The second USS Panay (PR–5) of the United States Navy was a Panay-class river gunboat that served on the Yangtze Patrol in China until sunk by Japanese aircraft on 12 December 1937 on the Yangtze River.

The vessel was built by Kiangnan Dockyard and Engineering Works, Shanghai, China, and launched on 10 November 1927. She was sponsored by Mrs. Ellis S. Stone and commissioned on 10 September 1928.

History
 
Built for duty in the Asiatic Fleet on the Yangtze River, Panay had as her primary mission the protection of American lives and property frequently threatened in the disturbances that the 1920s and 1930s brought to a China struggling to modernize, create a strong central government, and later counter Japanese aggression.
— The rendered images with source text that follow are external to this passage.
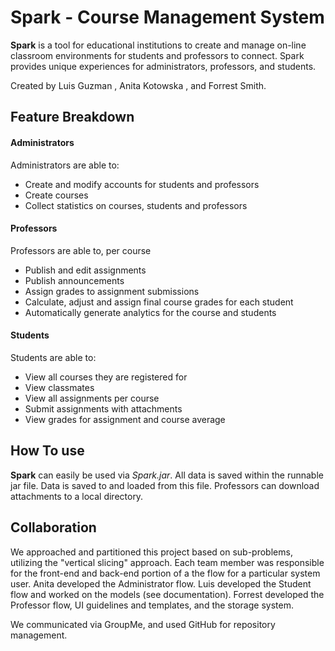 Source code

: # Spark - Course Management System

**Spark** is a tool for educational institutions to create and manage on-line classroom environments for students and professors to connect. Spark provides unique experiences for administrators, professors, and students.

Created by 	Luis Guzman , Anita Kotowska , and Forrest Smith.

## Feature Breakdown

#### Administrators
Administrators are able to: 
- Create and modify accounts for students and professors
- Create courses
- Collect statistics on courses, students and professors

#### Professors
Professors are able to, per course
- Publish and edit assignments
- Publish announcements
- Assign grades to assignment submissions
- Calculate, adjust and assign final course grades for each student
- Automatically generate analytics for the course and students

#### Students
Students are able to:
- View all courses they are registered for
- View classmates
- View all assignments per course
- Submit assignments with attachments
- View grades for assignment and course average

## How To use

**Spark** can easily be used via _Spark.jar_. All data is saved within the runnable jar file. Data is saved to and loaded from this file. Professors can download attachments to a local directory.

## Collaboration
We approached and partitioned this project based on sub-problems, utilizing the "vertical slicing" approach. Each team member was responsible for the front-end and back-end portion of a the flow for a particular system user. Anita developed the Administrator flow. Luis developed the Student flow and worked on the models (see documentation). Forrest developed the Professor flow, UI guidelines and templates, and the storage system.

We communicated via GroupMe, and used GitHub for repository management.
Throughout Panay’s service, navigation on the Yangtze was constantly menaced by bandits and soldier outlaws, and Panay and her sister ships provided protection for U.S. shipping and nationals, as other foreign forces did for their citizens. 
Often detachments from Panay served as armed guards on American steamers plying the river. In 1931, her commanding officer, Lieutenant Commander R. A. Dyer, reported, "Firing on gunboats and merchant ships have [sic] become so routine that any vessel traversing the Yangtze River sails with the expectation of being fired upon. Fortunately," he added, "the Chinese appear to be rather poor marksmen and the ship has, so far, not sustained any casualties in these engagements."

As the Japanese moved through south China, American gunboats evacuated most of the embassy staff from NanJing during November 1937. Panay was assigned as station ship to guard the remaining Americans and take them off at the last moment. Panay evacuated the remaining Americans from the city on 11 December, bringing the number of people aboard to five officers, 54 enlisted men, four US embassy staff, and 10 civilians, including Universal News cameraman Norman Alley, Movietone News’ Eric Mayell, the New York Times's Norman Soong, Collier's Weekly correspondent Jim Marshall, La Stampa correspondent Sandro Sandri and Corriere della Sera correspondent Luigi Barzini Jr. Panay moved upriver to avoid becoming involved in the fighting around the doomed capital. Three U.S. merchant tankers sailed with her. The Japanese senior naval commander in Shanghai was informed both before and after the fact of this movement.

Sunk by the Japanese

On 12 December 1937, Japanese naval aircraft were ordered by their Army to attack "any and all ships" in the Yangtze above NanJing. Knowing of the presence of Panay and the merchantmen, the Imperial Japanese Navy requested verification of the order, which was received before the attack began about 13:27 that day. Although there were several large US flags flown on the ship as well as one painted atop the cabin, the Japanese planes continued strafing and bombing. Panay was hit by two of the eighteen  bombs dropped by three Yokosuka B4Y Type-96 bombers and strafed by nine Nakajima A4N Type-95 fighters. The bombing continued until Panay sank at 15:54. Storekeeper First Class Charles L. Ensminger, Standard Oil tanker captain Carl H. Carlson and Italian reporter Sandro Sandri were killed, Coxswain Edgar C. Hulsebus died later that night. 43 sailors and five civilians were wounded. Panay'''s lifeboats were machine-gunned by Japanese fighter planes in the attack.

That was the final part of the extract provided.